* What you are asked to do:
Reproduce the entries exactly as they appear below.

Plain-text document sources
--

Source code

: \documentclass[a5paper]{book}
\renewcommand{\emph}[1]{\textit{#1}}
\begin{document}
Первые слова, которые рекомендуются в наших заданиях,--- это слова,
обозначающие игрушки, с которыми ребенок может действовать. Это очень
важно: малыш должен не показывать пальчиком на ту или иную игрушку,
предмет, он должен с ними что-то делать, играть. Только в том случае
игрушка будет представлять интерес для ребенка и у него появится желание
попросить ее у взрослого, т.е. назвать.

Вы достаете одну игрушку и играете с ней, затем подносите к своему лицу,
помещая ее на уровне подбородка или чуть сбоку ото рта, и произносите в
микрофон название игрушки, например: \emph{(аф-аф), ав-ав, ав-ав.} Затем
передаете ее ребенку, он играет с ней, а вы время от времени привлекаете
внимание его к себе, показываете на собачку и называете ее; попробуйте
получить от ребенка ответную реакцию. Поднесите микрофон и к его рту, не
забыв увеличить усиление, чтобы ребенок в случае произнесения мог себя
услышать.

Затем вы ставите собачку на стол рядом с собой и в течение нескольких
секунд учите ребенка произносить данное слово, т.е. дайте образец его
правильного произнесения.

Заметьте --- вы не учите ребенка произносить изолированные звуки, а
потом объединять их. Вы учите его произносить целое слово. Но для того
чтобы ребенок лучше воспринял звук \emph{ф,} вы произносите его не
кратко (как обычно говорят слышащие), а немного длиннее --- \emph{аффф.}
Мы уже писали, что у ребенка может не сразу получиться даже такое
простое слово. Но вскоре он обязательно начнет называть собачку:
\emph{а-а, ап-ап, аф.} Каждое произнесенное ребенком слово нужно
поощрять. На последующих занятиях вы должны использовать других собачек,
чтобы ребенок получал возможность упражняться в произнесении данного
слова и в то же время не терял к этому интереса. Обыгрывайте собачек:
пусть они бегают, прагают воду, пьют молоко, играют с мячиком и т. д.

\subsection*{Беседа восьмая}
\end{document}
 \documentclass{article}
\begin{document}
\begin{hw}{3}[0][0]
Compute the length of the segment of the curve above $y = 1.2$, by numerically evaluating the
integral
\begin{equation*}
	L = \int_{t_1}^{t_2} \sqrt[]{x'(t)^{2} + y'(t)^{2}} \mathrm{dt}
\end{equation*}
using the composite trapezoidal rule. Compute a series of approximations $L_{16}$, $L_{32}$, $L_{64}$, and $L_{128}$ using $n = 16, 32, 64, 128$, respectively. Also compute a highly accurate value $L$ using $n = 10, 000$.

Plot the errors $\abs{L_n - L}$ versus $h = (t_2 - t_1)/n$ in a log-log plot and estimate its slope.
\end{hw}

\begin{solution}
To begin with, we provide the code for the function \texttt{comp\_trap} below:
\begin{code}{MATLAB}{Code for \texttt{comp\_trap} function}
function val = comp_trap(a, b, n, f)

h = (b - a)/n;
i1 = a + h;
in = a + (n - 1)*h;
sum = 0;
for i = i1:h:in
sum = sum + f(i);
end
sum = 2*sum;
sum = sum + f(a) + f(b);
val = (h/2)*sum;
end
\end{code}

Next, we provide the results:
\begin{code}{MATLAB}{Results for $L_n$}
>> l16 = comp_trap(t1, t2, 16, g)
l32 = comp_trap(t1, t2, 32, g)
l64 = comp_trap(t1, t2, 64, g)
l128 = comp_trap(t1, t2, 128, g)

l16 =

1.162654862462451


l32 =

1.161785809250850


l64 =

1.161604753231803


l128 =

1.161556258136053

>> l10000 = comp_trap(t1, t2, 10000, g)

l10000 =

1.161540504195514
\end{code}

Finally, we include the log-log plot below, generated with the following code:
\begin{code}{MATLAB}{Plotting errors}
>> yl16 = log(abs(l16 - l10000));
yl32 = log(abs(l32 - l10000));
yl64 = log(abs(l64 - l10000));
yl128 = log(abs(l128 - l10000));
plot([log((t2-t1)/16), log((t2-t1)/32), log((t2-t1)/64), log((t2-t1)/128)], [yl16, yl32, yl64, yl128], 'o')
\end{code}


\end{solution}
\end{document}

--

* Solution to the problem:
Source code

: \documentclass[a5paper]{book}
\renewcommand{\emph}[1]{\textit{#1}}
\begin{document}
Первые слова, которые рекомендуются в наших заданиях,--- это слова,
обозначающие игрушки, с которыми ребенок может действовать. Это очень
важно: малыш должен не показывать пальчиком на ту или иную игрушку,
предмет, он должен с ними что-то делать, играть. Только в том случае
игрушка будет представлять интерес для ребенка и у него появится желание
попросить ее у взрослого, т.е. назвать.

Вы достаете одну игрушку и играете с ней, затем подносите к своему лицу,
помещая ее на уровне подбородка или чуть сбоку ото рта, и произносите в
микрофон название игрушки, например: \emph{(аф-аф), ав-ав, ав-ав.} Затем
передаете ее ребенку, он играет с ней, а вы время от времени привлекаете
внимание его к себе, показываете на собачку и называете ее; попробуйте
получить от ребенка ответную реакцию. Поднесите микрофон и к его рту, не
забыв увеличить усиление, чтобы ребенок в случае произнесения мог себя
услышать.

Затем вы ставите собачку на стол рядом с собой и в течение нескольких
секунд учите ребенка произносить данное слово, т.е. дайте образец его
правильного произнесения.

Заметьте --- вы не учите ребенка произносить изолированные звуки, а
потом объединять их. Вы учите его произносить целое слово. Но для того
чтобы ребенок лучше воспринял звук \emph{ф,} вы произносите его не
кратко (как обычно говорят слышащие), а немного длиннее --- \emph{аффф.}
Мы уже писали, что у ребенка может не сразу получиться даже такое
простое слово. Но вскоре он обязательно начнет называть собачку:
\emph{а-а, ап-ап, аф.} Каждое произнесенное ребенком слово нужно
поощрять. На последующих занятиях вы должны использовать других собачек,
чтобы ребенок получал возможность упражняться в произнесении данного
слова и в то же время не терял к этому интереса. Обыгрывайте собачек:
пусть они бегают, прагают воду, пьют молоко, играют с мячиком и т. д.

\subsection*{Беседа восьмая}
\end{document}
 \documentclass{article}
\begin{document}
\begin{hw}{3}[0][0]
Compute the length of the segment of the curve above $y = 1.2$, by numerically evaluating the
integral
\begin{equation*}
	L = \int_{t_1}^{t_2} \sqrt[]{x'(t)^{2} + y'(t)^{2}} \mathrm{dt}
\end{equation*}
using the composite trapezoidal rule. Compute a series of approximations $L_{16}$, $L_{32}$, $L_{64}$, and $L_{128}$ using $n = 16, 32, 64, 128$, respectively. Also compute a highly accurate value $L$ using $n = 10, 000$.

Plot the errors $\abs{L_n - L}$ versus $h = (t_2 - t_1)/n$ in a log-log plot and estimate its slope.
\end{hw}

\begin{solution}
To begin with, we provide the code for the function \texttt{comp\_trap} below:
\begin{code}{MATLAB}{Code for \texttt{comp\_trap} function}
function val = comp_trap(a, b, n, f)

h = (b - a)/n;
i1 = a + h;
in = a + (n - 1)*h;
sum = 0;
for i = i1:h:in
sum = sum + f(i);
end
sum = 2*sum;
sum = sum + f(a) + f(b);
val = (h/2)*sum;
end
\end{code}

Next, we provide the results:
\begin{code}{MATLAB}{Results for $L_n$}
>> l16 = comp_trap(t1, t2, 16, g)
l32 = comp_trap(t1, t2, 32, g)
l64 = comp_trap(t1, t2, 64, g)
l128 = comp_trap(t1, t2, 128, g)

l16 =

1.162654862462451


l32 =

1.161785809250850


l64 =

1.161604753231803


l128 =

1.161556258136053

>> l10000 = comp_trap(t1, t2, 10000, g)

l10000 =

1.161540504195514
\end{code}

Finally, we include the log-log plot below, generated with the following code:
\begin{code}{MATLAB}{Plotting errors}
>> yl16 = log(abs(l16 - l10000));
yl32 = log(abs(l32 - l10000));
yl64 = log(abs(l64 - l10000));
yl128 = log(abs(l128 - l10000));
plot([log((t2-t1)/16), log((t2-t1)/32), log((t2-t1)/64), log((t2-t1)/128)], [yl16, yl32, yl64, yl128], 'o')
\end{code}


\end{solution}
\end{document}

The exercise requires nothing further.